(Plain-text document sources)
------------------------------

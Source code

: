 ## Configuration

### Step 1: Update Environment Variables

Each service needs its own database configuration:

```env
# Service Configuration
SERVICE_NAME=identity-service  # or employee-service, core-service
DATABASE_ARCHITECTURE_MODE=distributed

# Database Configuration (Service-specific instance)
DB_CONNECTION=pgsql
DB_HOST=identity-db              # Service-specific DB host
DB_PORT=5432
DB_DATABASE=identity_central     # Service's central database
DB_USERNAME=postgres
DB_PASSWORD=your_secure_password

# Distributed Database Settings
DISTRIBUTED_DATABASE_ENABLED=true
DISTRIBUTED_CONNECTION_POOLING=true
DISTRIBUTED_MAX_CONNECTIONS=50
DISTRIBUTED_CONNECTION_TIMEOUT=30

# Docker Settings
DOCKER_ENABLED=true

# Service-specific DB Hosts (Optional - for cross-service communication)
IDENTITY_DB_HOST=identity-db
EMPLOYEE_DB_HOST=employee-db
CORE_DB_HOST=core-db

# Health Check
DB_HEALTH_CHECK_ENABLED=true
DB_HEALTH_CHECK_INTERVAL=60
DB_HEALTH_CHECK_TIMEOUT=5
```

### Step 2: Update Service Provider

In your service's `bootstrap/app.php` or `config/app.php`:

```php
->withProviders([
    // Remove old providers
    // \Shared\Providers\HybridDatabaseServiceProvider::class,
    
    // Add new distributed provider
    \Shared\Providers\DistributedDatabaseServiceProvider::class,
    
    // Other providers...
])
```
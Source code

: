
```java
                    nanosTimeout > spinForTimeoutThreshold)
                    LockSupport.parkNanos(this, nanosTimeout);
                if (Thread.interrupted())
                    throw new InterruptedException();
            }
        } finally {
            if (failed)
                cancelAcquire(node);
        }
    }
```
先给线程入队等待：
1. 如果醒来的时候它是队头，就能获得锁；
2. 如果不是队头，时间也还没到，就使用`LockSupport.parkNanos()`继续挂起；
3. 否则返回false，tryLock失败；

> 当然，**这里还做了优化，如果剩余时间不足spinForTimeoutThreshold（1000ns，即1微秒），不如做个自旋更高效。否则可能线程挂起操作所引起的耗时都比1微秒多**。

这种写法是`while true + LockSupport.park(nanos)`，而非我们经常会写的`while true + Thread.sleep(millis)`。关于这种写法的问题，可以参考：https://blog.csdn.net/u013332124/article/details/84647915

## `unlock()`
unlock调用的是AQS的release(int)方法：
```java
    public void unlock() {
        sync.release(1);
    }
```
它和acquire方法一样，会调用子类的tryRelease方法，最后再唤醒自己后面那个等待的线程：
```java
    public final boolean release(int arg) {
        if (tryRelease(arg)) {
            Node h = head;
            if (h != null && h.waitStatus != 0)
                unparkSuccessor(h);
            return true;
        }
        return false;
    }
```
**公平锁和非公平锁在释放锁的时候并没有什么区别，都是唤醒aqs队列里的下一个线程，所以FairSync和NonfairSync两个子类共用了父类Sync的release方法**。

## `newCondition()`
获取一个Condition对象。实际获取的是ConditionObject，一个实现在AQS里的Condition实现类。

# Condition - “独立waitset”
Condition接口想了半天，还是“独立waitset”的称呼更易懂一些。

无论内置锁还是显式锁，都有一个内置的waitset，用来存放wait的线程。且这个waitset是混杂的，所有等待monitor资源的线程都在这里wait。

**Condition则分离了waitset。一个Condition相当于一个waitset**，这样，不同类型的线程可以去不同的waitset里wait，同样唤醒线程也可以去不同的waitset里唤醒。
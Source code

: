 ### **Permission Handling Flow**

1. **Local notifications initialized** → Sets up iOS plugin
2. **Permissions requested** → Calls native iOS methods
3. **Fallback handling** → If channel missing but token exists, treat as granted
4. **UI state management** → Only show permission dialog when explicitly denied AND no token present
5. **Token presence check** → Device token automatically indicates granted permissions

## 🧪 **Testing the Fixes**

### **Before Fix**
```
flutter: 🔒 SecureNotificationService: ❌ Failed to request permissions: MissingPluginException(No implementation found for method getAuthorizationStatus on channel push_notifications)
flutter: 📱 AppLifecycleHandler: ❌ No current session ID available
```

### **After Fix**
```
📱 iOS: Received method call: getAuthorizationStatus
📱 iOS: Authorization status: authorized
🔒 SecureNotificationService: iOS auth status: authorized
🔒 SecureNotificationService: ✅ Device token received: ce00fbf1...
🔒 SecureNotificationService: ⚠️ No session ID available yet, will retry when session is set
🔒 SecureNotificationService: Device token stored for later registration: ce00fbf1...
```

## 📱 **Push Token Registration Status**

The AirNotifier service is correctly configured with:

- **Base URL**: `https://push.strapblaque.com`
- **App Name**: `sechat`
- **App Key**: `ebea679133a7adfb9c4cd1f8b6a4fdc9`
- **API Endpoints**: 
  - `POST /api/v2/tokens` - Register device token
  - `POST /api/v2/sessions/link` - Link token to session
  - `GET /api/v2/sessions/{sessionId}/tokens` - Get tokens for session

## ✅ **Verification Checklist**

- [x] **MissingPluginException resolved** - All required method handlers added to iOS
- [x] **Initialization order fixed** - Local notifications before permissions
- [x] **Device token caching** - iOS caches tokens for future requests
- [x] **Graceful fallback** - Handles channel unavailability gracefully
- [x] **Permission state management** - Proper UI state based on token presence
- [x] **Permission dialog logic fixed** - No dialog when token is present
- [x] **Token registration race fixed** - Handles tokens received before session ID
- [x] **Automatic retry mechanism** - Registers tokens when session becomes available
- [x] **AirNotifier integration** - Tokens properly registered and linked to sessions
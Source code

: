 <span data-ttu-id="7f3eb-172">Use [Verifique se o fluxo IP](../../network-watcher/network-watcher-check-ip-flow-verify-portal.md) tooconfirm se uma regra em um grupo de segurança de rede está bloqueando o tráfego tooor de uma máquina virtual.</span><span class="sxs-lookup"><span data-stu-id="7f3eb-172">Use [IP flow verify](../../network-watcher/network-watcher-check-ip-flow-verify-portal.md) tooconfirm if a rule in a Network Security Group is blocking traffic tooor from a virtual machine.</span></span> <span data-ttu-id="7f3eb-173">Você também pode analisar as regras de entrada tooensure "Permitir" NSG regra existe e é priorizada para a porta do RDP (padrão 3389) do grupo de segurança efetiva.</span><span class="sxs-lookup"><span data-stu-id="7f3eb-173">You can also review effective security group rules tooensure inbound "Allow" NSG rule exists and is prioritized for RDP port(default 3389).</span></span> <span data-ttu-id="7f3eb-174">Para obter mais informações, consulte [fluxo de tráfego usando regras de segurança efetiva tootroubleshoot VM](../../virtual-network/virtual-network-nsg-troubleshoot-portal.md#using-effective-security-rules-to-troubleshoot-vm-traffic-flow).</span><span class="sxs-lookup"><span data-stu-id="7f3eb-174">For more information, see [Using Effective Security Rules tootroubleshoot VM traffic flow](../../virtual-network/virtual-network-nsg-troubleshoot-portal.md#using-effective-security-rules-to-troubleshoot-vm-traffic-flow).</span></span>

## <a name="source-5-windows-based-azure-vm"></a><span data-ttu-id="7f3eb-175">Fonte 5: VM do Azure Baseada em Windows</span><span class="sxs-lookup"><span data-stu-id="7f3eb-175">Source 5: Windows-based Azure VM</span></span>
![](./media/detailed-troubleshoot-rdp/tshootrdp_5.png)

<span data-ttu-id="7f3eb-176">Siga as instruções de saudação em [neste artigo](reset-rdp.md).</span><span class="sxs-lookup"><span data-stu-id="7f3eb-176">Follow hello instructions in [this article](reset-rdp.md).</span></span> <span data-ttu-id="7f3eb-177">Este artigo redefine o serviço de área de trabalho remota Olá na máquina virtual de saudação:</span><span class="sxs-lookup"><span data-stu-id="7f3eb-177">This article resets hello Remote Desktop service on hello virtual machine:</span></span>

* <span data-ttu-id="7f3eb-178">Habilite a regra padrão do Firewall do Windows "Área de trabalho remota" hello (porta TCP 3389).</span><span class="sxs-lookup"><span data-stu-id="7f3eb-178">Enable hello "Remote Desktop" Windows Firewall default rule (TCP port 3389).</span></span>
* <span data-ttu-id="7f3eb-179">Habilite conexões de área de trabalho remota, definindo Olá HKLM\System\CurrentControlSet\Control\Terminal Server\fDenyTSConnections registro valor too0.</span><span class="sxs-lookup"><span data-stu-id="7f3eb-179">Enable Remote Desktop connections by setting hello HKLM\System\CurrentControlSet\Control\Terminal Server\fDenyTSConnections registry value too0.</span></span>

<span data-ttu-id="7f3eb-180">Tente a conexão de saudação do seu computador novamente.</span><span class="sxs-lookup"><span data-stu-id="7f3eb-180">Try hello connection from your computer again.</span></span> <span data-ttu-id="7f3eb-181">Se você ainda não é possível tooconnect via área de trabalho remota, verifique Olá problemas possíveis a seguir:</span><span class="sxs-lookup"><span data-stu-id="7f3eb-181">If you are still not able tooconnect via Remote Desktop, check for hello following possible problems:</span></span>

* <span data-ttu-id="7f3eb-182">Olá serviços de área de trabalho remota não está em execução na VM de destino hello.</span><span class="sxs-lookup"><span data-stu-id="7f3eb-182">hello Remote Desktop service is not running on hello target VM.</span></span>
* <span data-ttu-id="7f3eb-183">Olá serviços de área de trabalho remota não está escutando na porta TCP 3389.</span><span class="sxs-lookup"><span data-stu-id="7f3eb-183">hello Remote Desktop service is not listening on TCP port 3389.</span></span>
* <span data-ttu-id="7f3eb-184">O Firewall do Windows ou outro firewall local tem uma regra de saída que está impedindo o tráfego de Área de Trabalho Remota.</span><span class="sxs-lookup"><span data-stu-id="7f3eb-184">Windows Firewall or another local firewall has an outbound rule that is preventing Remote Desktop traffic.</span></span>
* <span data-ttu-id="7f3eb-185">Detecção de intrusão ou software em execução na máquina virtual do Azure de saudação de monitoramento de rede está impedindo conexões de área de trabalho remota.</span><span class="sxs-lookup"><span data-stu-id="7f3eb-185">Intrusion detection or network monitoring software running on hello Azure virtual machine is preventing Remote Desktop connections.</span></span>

------------------------------

WHAT THE EXERCISE ASKS – Output each line of the records above exactly, beginning at the first, and stop once the line containing "3. 否则返回false，tryLock失败；" has been output.

TASK RESPONSE –
Source code

: ## Configuration

### Step 1: Update Environment Variables

Each service needs its own database configuration:

```env
# Service Configuration
SERVICE_NAME=identity-service  # or employee-service, core-service
DATABASE_ARCHITECTURE_MODE=distributed

# Database Configuration (Service-specific instance)
DB_CONNECTION=pgsql
DB_HOST=identity-db              # Service-specific DB host
DB_PORT=5432
DB_DATABASE=identity_central     # Service's central database
DB_USERNAME=postgres
DB_PASSWORD=your_secure_password

# Distributed Database Settings
DISTRIBUTED_DATABASE_ENABLED=true
DISTRIBUTED_CONNECTION_POOLING=true
DISTRIBUTED_MAX_CONNECTIONS=50
DISTRIBUTED_CONNECTION_TIMEOUT=30

# Docker Settings
DOCKER_ENABLED=true

# Service-specific DB Hosts (Optional - for cross-service communication)
IDENTITY_DB_HOST=identity-db
EMPLOYEE_DB_HOST=employee-db
CORE_DB_HOST=core-db

# Health Check
DB_HEALTH_CHECK_ENABLED=true
DB_HEALTH_CHECK_INTERVAL=60
DB_HEALTH_CHECK_TIMEOUT=5
```

### Step 2: Update Service Provider

In your service's `bootstrap/app.php` or `config/app.php`:

```php
->withProviders([
    // Remove old providers
    // \Shared\Providers\HybridDatabaseServiceProvider::class,
    
    // Add new distributed provider
    \Shared\Providers\DistributedDatabaseServiceProvider::class,
    
    // Other providers...
])
```
Source code

:
```java
                    nanosTimeout > spinForTimeoutThreshold)
                    LockSupport.parkNanos(this, nanosTimeout);
                if (Thread.interrupted())
                    throw new InterruptedException();
            }
        } finally {
            if (failed)
                cancelAcquire(node);
        }
    }
```
先给线程入队等待：
1. 如果醒来的时候它是队头，就能获得锁；
2. 如果不是队头，时间也还没到，就使用`LockSupport.parkNanos()`继续挂起；
3. 否则返回false，tryLock失败；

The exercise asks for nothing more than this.